- **PROBLEM REQUIREMENTS**
The required result is a line count: how many lines in this data hold the word "keeping". Give only that.
----- RECORD SET -----
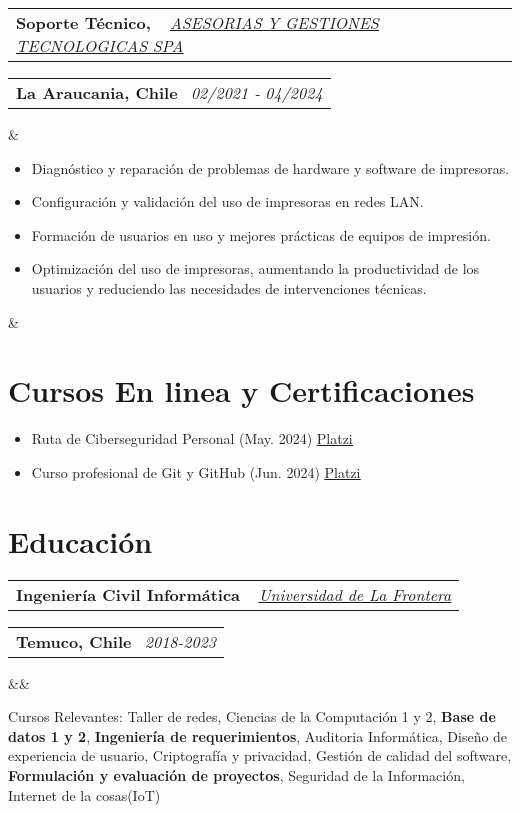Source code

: \documentclass[11pt,a4paper,sans]{moderncv}
\makeatletter
\newcommand{\sectionMargin}{-3mm}
\newcommand*{\customcventry}[7][.13em]{
    \begin{tabular}{@{}l}
    {\bfseries #4} \
    {\itshape #3}
    \end{tabular}
    \hfill
    \begin{tabular}{l@{}}
    {\bfseries #5} \
    {\itshape #2}
    \end{tabular}
    \ifx&#7&%
    \else{\
    \begin{minipage}{\maincolumnwidth}%
    \small#7%
    \end{minipage}}\fi%
    \par\addvspace{#1}
}
\makeatother
\begin{document}
{\customcventry
    {02/2021 ‐ 04/2024}
    {{ \href{http://www.tisol.cl/}{\underline{ASESORIAS Y GESTIONES TECNOLOGICAS SPA}} }}
    {Soporte Técnico,}
    {La Araucania, Chile}{}
    {{\begin{itemize}[leftmargin=0.6cm, noitemsep, label={\textbullet}]
        \item Diagnóstico y reparación de problemas de hardware y software de impresoras.
        \item Configuración y validación del uso de impresoras en redes LAN.
        \item Formación de usuarios en uso y mejores prácticas de equipos de impresión.
        \item Optimización del uso de impresoras, aumentando la productividad de los usuarios y reduciendo las necesidades de intervenciones técnicas.
    \end{itemize}}
}
}

\vspace*{\sectionMargin}

\section{Cursos En linea y Certificaciones}{
\begin{itemize}[label=\textbullet, noitemsep]
    \item Ruta de Ciberseguridad Personal (May. 2024) \href{https://1drv.ms/b/c/13c8ae619d64655e/EZYaMe6SBhJAshtvq4ORCQoBwWMYRerI4_xiuqXjORVd0w?e=I4tLqg}{\underline{Platzi}}
    \item Curso profesional de Git y GitHub (Jun. 2024) \href{https://1drv.ms/b/c/13c8ae619d64655e/EXeQGPrTCjFDpmx8pCItVTwB-OS1r-tkKJbmgYnahuxtYg?e=mc9YcH}{\underline{Platzi}}
\end{itemize}
}

\vspace*{-6mm}

\section{Educación}{
\customcventry
    {2018-2023}
    { \href{https://1drv.ms/b/c/13c8ae619d64655e/EV5lZJ1hrsgggBOHLAAAAAABHh9OZUbWLd2nx7PTa_OSsg?e=Fedmge}
    {\underline{Universidad de La Frontera}} }
    {Ingeniería Civil Informática}
    {Temuco, Chile}{}{}
    {Cursos Relevantes: 
        {Taller de redes}, 
        {Ciencias de la Computación} 1 y 2, 
        \textbf{Base de datos 1 y 2}, 
        \textbf{Ingeniería de requerimientos},
        {Auditoria Informática}, 
        {Diseño de experiencia de usuario}, 
        {Criptografía y privacidad}, 
        Gestión de {calidad del software}, 
        \textbf{Formulación y evaluación de proyectos},
        {Seguridad de la Información},
        Internet de la cosas{(IoT)}
}
}
\end{document}
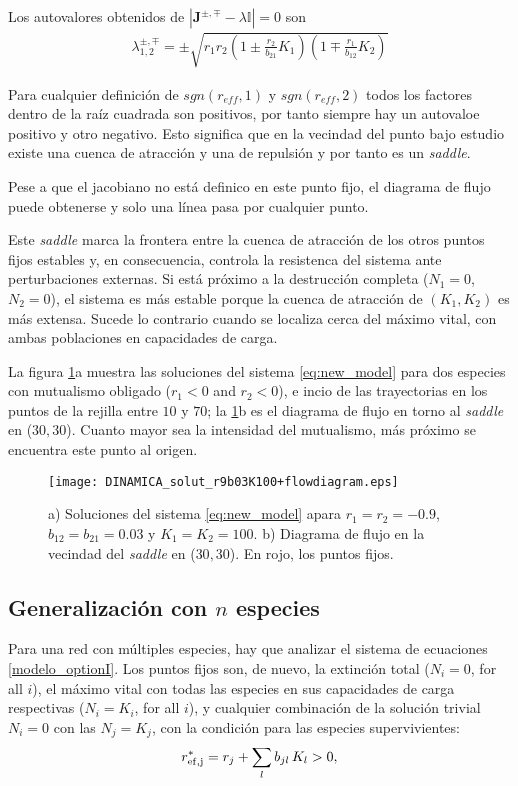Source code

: Los autovalores obtenidos de $\left| \mathbf{J}^{\pm,\mp}-\lambda\mathbb{I}  \right|=0$ son
\begin{align*}
  \lambda^{\pm,\mp}_{1,2}= \pm \sqrt{r_1 r_2 \left(1\pm\frac{r_2}{b_{21}}K_1 \right)\left(1\mp\frac{r_1}{b_{12}}K_2 \right)}
\end{align*}

Para cualquier definición de $sgn(r_{eff},1)$ y $sgn(r_{eff},2)$ todos los factores dentro de la raíz cuadrada son positivos, por tanto siempre hay un autovaloe positivo y otro negativo. Esto significa que en la vecindad del punto bajo estudio existe una cuenca de atracción y una de repulsión y por tanto es un \textit{saddle}.

Pese a que el jacobiano no está definico en este punto fijo, el diagrama de flujo puede obtenerse y solo una línea pasa por cualquier punto.

Este \textit{saddle} marca la frontera entre la cuenca de atracción de los otros puntos fijos estables y, en consecuencia, controla la resistenca del sistema ante perturbaciones externas. Si está próximo a la destrucción completa ($N_1=0$,$N_2=0$), el sistema es más estable porque la cuenca de atracción de $(K_1,K_2)$ es más extensa. Sucede lo contrario cuando se localiza cerca del máximo vital, con ambas poblaciones en capacidades de carga.

La figura \ref{fig:stab1_phase}a muestra las soluciones del sistema \ref{eq:new_model} para dos especies con mutualismo obligado ($r_1<0$ and $r_2<0$), e incio de las trayectorias en los puntos de la rejilla entre $10$ y $70$; la \ref{fig:stab1_phase}b es el diagrama de flujo en torno al \textit{saddle} en ($30,30$). Cuanto mayor sea la intensidad del mutualismo, más próximo se encuentra este punto al origen.

\begin{figure}
\centering
\texttt{[image: DINAMICA\_solut\_r9b03K100+flowdiagram.eps]}
\caption {a) Soluciones del sistema \ref{eq:new_model} apara $r_1=r_2=-0.9$, $b_{12}=b_{21}=0.03$ y $K_1=K_2=100$. b) Diagrama de flujo en la vecindad del \textit{saddle} en ($30,30$). En rojo, los puntos fijos.}
\label{fig:stab1_phase}
\end{figure}

\subsection{Generalización con $n$ especies}

Para una red con múltiples especies, hay que analizar el sistema de ecuaciones \ref{modelo_optionI}. Los puntos fijos son, de nuevo, la extinción total ($N_i=0$, for all $i$), el máximo vital con todas las especies en sus capacidades de carga respectivas ($N_i=K_i$, for all $i$), y cualquier combinación de la solución trivial $N_{i}=0$ con las $N_{j}= K_{j}$, con la condición para las especies supervivientes:
\begin{equation}
\displaystyle r_{\rm{ef},j}^{\ast} = r_{j} + \sum_{l} b_{jl}\, K_{l} > 0 \\,
\label{eq:condit_reff_K}
\end{equation}

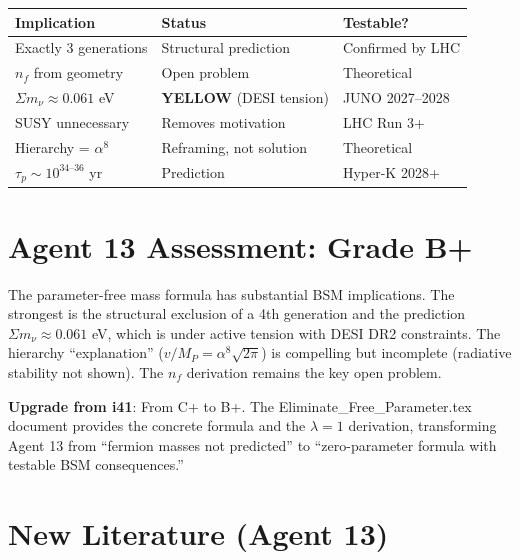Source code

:\documentclass[11pt,a4paper]{article}
\newcommand{\YELLOW}{\textcolor{dfdyellow}{\textbf{YELLOW}}}
\begin{document}
\begin{center}
\begin{tabular}{lll}
\toprule
\textbf{Implication} & \textbf{Status} & \textbf{Testable?} \\
\midrule
Exactly 3 generations & Structural prediction & Confirmed by LHC \\
$n_f$ from geometry & Open problem & Theoretical \\
$\Sigma m_\nu \approx 0.061$ eV & \YELLOW{} (DESI tension) & JUNO 2027--2028 \\
SUSY unnecessary & Removes motivation & LHC Run 3+ \\
Hierarchy = $\alpha^8$ & Reframing, not solution & Theoretical \\
$\tau_p \sim 10^{34\text{--}36}$ yr & Prediction & Hyper-K 2028+ \\
\bottomrule
\end{tabular}
\end{center}

\section{Agent 13 Assessment: Grade B+}

The parameter-free mass formula has substantial BSM implications. The strongest is the structural exclusion of a 4th generation and the prediction $\Sigma m_\nu \approx 0.061$ eV, which is under active tension with DESI DR2 constraints. The hierarchy ``explanation'' ($v/M_P = \alpha^8\sqrt{2\pi}$) is compelling but incomplete (radiative stability not shown). The $n_f$ derivation remains the key open problem.

\textbf{Upgrade from i41}: From C+ to B+. The Eliminate\_Free\_Parameter.tex document provides the concrete formula and the $\lambda = 1$ derivation, transforming Agent 13 from ``fermion masses not predicted'' to ``zero-parameter formula with testable BSM consequences.''

\section{New Literature (Agent 13)}
\end{document}
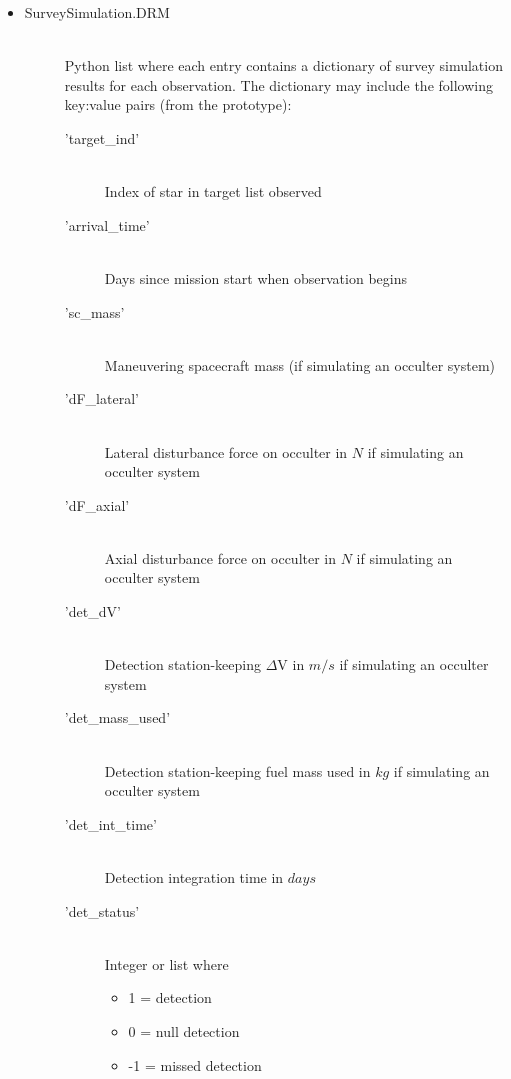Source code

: \documentclass[cleanfoot]{asme2ej}
\begin{document}
\begin{itemize}
    \item 
    \begin{description}
        \item[SurveySimulation.DRM] \hfill \\
        Python list where each entry contains a dictionary of survey simulation results for each observation.  The dictionary may include the following key:value pairs (from the prototype):
        \begin{description}
            \item['target\_ind'] \hfill \\
            Index of star in target list observed
            \item['arrival\_time'] \hfill \\
            Days since mission start when observation begins
            \item['sc\_mass'] \hfill \\
            Maneuvering spacecraft mass (if simulating an occulter system)
            \item['dF\_lateral'] \hfill \\
            Lateral disturbance force on occulter in $ N $ if simulating an occulter system
            \item['dF\_axial'] \hfill \\
            Axial disturbance force on occulter in $ N $ if simulating an occulter system
            \item['det\_dV'] \hfill \\
            Detection station-keeping $\Delta$V in $ m/s $ if simulating an occulter system
            \item['det\_mass\_used'] \hfill \\
            Detection station-keeping fuel mass used in $ kg $ if simulating an occulter system
            \item['det\_int\_time'] \hfill \\
            Detection integration time in $ days $
            \item['det\_status'] \hfill \\
            Integer or list where
            \begin{itemize}
                \item 1 = detection
                \item 0 = null detection
                \item -1 = missed detection

\end{itemize}
\end{description}
\end{description}
\end{itemize}
\end{document}
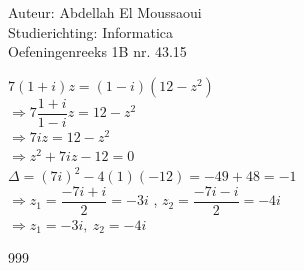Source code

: \documentclass[a4paper]{article}
\begin{document}
  
\noindent \large Auteur: Abdellah El Moussaoui \\
\noindent \large Studierichting: Informatica\\
\noindent \large Oefeningenreeks 1B nr. 43.15\\

\medskip

\normalsize

\medskip

$7(1+i)z=(1-i)(12-z^2)$\\

$\Rightarrow 7\dfrac{1+i}{1-i}z=12-z^2$\\

$\Rightarrow 7iz=12-z^2$\\

$\Rightarrow z^2+7iz-12=0$\\

$\Delta=(7i)^2-4(1)(-12)=-49+48=-1$\\

$\Rightarrow z_1=\dfrac{-7i+i}{2}=-3i$ , $z_2=\dfrac{-7i-i}{2}=-4i$\\

$\Rightarrow z_1=-3i,\ z_2=-4i$\\

\begin{thebibliography}{999}
\end{thebibliography}
\end{document}
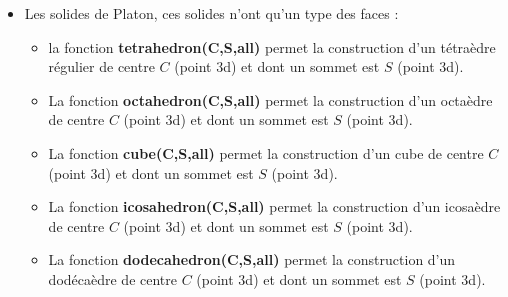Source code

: \begin{itemize}
    \item Les solides de Platon, ces solides n'ont qu'un type des faces :
        \begin{itemize}
            \item  la fonction \textbf{tetrahedron(C,S,all)} permet la construction d'un tétraèdre régulier de centre $C$ (point 3d) et dont un sommet est $S$ (point 3d).
            \item La fonction \textbf{octahedron(C,S,all)} permet la construction d'un octaèdre de centre $C$ (point 3d) et dont un sommet est $S$ (point 3d).
            \item La fonction \textbf{cube(C,S,all)} permet la construction d'un cube de centre $C$ (point 3d) et dont un sommet est $S$ (point 3d).
            \item La fonction \textbf{icosahedron(C,S,all)} permet la construction d'un icosaèdre de centre $C$ (point 3d) et dont un sommet est $S$ (point 3d).
            \item La fonction \textbf{dodecahedron(C,S,all)} permet la construction d'un dodécaèdre de centre $C$ (point 3d) et dont un sommet est $S$ (point 3d).
        \end{itemize}


\end{itemize}
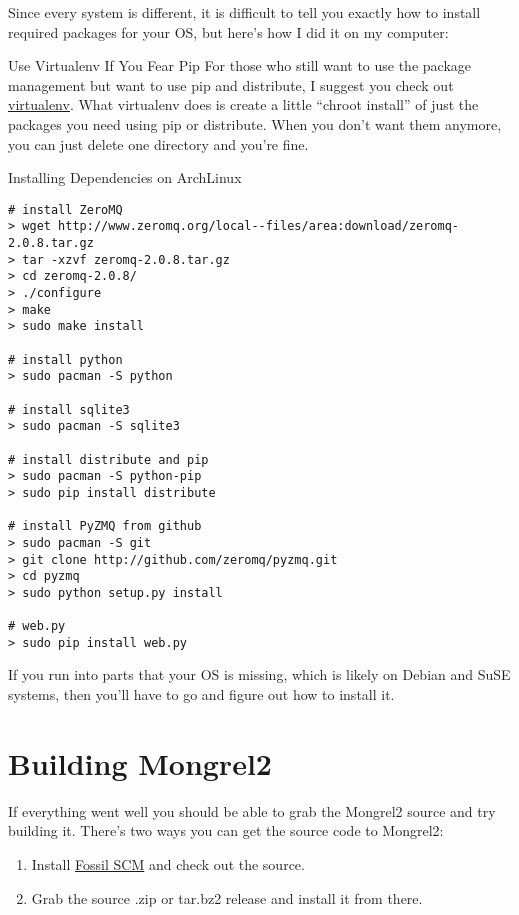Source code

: Since every system is different, it is difficult to tell you exactly how to
install required packages for your OS, but here's how I did it on my computer:

\begin{aside}{Use Virtualenv If You Fear Pip}
For those who still want to use the package management but want to use pip and
distribute, I suggest you check out \href{http://pypi.python.org/pypi/virtualenv}{virtualenv}.
What virtualenv does is create a little ``chroot install'' of just the packages
you need using pip or distribute.  When you don't want them anymore, you can just
delete one directory and you're fine.
\end{aside}


\begin{code}{Installing Dependencies on ArchLinux}
\begin{lstlisting}
# install ZeroMQ
> wget http://www.zeromq.org/local--files/area:download/zeromq-2.0.8.tar.gz
> tar -xzvf zeromq-2.0.8.tar.gz
> cd zeromq-2.0.8/
> ./configure
> make
> sudo make install

# install python
> sudo pacman -S python

# install sqlite3
> sudo pacman -S sqlite3

# install distribute and pip
> sudo pacman -S python-pip
> sudo pip install distribute

# install PyZMQ from github
> sudo pacman -S git
> git clone http://github.com/zeromq/pyzmq.git
> cd pyzmq
> sudo python setup.py install

# web.py
> sudo pip install web.py
\end{lstlisting}
\end{code}

If you run into parts that your OS is missing, which is likely on
Debian and SuSE systems, then you'll have to go and figure out
how to install it.


\section{Building Mongrel2}

If everything went well you should be able to grab the Mongrel2 source
and try building it.  There's two ways you can get the source code to
Mongrel2:

\begin{enumerate}
\item Install \href{http://fossil-scm.org}{Fossil SCM} and check out the source.
\item Grab the source .zip or tar.bz2 release and install it from there.
\end{enumerate}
-----
- **EXPECTED ANSWER**
2